Don't they look cozy and toasty. This is April 29th!!

     Reid decided not to setup the folding chairs, carpet, and hot coffee for us to use while putting on our waders because they'd be blown to New Mexico before our butts hit the canvas. As Reid opened the back door of the SUV, the wind tunnel effect, nearly pushed Fred and me out of the car.
     I rigged up my rod but Fred decided to wait. I think he wanted to confirm that this water was indeed fishable. After a long, long, trek downwind thankfully, to our starting position, Reid tied on a pegged egg with a juju baetis dropper, pointed out the redds we must avoid, and put me on the far bank in the above photo. He then started to set up Fred's rod. Fred and Reid both had brought wool fold over mittens to keep their finger tips warm. I had assumed we were past that and only had my cotton half finger gloves. I knew my finger tips where still there, I just could not tell exactly where they were. I bunched them inside my gloves and gripped my rod between my thumb and palm and attempted to control my free line for a cast with the claw left on my left hand. I managed to get a roll cast into the wind and let it drift. Not bad. 
     WHAM, the indicator disappear and DAMN, I'm hung up already. But wait, the hang up is moving. A huge rainbow rolled on the surface and started a run pulling line from my reel. Luckily, I didn't have much line out and I'd adjusted the drag so I could keep tension on the fish without fancy finger work. I brought him in quickly and even though I hate doing it, we got a quick "grip and grin" photo before releasing the 19 in fat, healthy, lake run, already spawned rainbow hen.  

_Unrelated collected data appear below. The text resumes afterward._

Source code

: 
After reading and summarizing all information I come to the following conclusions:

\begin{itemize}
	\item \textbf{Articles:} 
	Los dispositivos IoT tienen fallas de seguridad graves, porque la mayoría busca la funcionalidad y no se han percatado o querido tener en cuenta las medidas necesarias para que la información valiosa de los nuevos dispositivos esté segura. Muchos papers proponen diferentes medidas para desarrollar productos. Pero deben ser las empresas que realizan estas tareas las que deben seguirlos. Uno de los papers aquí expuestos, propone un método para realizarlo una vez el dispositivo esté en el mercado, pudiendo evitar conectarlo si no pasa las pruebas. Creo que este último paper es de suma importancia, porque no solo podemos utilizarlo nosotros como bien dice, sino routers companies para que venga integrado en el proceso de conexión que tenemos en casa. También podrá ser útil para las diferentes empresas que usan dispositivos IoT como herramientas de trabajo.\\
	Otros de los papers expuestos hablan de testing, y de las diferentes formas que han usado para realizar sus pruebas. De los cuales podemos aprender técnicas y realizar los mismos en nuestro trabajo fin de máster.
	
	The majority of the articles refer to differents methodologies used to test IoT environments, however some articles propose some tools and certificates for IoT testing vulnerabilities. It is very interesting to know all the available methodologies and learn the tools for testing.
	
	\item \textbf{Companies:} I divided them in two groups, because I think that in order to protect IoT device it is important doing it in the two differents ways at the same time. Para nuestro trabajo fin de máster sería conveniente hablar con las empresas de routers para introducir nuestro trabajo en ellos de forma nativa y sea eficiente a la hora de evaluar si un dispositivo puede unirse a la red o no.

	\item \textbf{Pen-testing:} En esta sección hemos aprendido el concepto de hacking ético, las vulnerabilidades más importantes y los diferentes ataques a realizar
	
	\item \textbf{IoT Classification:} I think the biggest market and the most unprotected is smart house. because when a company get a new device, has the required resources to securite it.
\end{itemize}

This never happens. Best fish of the day on the first cast of the day.
     While I attempted to get circulation back into my fingers and cower out of the wind, I passed my rod to Fred while he was waiting to have his rod rigged by Reid.  He made about a half dozen casts to the same run. When Reid was finished, Fred handed my rod back to me in mid-drift. I fished out the rest of the drift and WHAM, another nice fish. I'd only cast once and already had landed two fish. If it wasn't a 45 minute hike against the 40 mph gusts of 20F wind, I would've loved to just call it a day and drink coffee, have lunch, stop for some bourbon, and mosey home. But honor among obsessed fly anglers, and dedication among guides dictated that we had to consider that Fred had not yet had a hook-up.
     It was another couple hours of leap frogging upstream under Reid's guidance before Fred starting pulling out two fish per hole on eggs and nymphs. His beloved streamers were not getting any love at all.

Reid came through:
  •  putting us on public water new to us, (we have 60 years of cumulative experience in Colorado waters), 
  • keeping us safe, 
  • lugging our lunch, 
  • untangling Fred's wind knots, 
  • scouting ahead of us for the best water, 
  • choosing the right flies, 
  • and getting us into some GREAT fishing.  
     There were moments when the wind gusts nearly toppled us into the water, when a little roll cast down wind would carry my line 80 feet perfectly into a stream seam, where all the guides on the rod were frozen shut but the guide on the ground miraculously was still tying blood knots in our 4x, and where the wind was so strong that the stream appeared to be moving in the opposite direction. And we were still catching fish. We caught, released, and hooked up to at least 20 fish between us.
     Mark Twain said that it's not really an adventure unless half way there you wish you were home. Well Mark, this blown away adventure will certainly qualify in my top 10.